A function qualityCriterion::longitudinalData can calculate BIC and AIC for k-means cluster. It first calculates the likelihood for each cluster centres on every individual before merging together with weights on cluster size. The sd of the normal density function is based on RSS.

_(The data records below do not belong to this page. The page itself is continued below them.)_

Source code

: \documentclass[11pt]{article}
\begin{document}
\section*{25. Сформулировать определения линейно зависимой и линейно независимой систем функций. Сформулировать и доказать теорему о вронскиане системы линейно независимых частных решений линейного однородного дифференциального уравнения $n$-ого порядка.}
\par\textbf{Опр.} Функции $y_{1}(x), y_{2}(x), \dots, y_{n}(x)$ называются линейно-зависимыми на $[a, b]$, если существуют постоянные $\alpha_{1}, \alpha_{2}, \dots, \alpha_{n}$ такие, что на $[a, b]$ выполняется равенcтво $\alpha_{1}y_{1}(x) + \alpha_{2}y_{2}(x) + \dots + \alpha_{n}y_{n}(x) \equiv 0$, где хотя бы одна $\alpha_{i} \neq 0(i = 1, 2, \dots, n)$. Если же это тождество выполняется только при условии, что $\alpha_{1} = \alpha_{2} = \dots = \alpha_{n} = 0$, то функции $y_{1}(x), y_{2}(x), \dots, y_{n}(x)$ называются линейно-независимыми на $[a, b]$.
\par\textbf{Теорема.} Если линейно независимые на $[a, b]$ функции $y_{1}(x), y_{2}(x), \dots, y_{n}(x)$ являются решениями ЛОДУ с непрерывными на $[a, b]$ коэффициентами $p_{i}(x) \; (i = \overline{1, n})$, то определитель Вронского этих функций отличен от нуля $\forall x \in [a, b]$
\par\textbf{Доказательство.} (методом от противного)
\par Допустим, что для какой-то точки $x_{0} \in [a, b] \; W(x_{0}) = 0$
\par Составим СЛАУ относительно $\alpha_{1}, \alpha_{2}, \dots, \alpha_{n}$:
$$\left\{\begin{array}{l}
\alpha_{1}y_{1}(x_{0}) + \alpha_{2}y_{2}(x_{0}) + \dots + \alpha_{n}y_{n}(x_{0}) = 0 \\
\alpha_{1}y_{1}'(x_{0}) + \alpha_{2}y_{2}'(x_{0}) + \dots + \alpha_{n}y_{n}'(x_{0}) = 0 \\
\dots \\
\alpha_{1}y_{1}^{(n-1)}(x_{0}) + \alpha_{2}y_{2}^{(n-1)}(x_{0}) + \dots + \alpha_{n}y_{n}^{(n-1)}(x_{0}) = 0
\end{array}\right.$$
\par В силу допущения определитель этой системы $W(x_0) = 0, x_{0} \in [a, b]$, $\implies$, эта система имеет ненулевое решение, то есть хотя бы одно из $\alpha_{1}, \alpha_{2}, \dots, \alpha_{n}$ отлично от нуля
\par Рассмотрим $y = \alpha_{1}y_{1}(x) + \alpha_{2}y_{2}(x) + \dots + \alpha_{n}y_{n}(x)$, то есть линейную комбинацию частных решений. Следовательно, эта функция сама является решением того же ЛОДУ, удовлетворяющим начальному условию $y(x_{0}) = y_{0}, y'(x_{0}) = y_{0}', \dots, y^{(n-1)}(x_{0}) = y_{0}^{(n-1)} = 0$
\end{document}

While the original code gives -BIC instead of BIC, I adopted the code for BIC:
qualityCriterion <- function (traj, clusters)
{
if (nrow(traj) != length(clusters)) {
stop("[qualityCriterion] the cluster and the number of trajectory should be the same.")
}
clusters <- as.integer(clusters)
nbIndiv <- nrow(traj)
nbTime <- ncol(traj)
nbClusters <- length(unique(clusters))
# Cluster frequency
preProba <- as.numeric(table(clusters))
preProba <- preProba / sum(preProba)
# Centers as cluster means
moy <- matrix(, nbClusters, nbTime)
for (i in 1:nbClusters) {
moy[i, ] <- apply(traj[as.numeric(clusters) == i, , drop = FALSE], 2, meanNA)
}
# sd of residuals
ecart <- sqrt(mean(as.numeric(traj - moy[clusters, ])^2, na.rm=TRUE))
# likelihood
vraisIndivXcluster <- matrix(, nbIndiv, nbClusters)
for (i in 1:nbClusters) {
vraisIndivXcluster[, i] <- preProba[i] * apply(dnorm(t(traj), moy[i, ], ecart),
2, prod, na.rm = TRUE
)
}
vraisIndivXcluster <- apply(vraisIndivXcluster, 1, sum)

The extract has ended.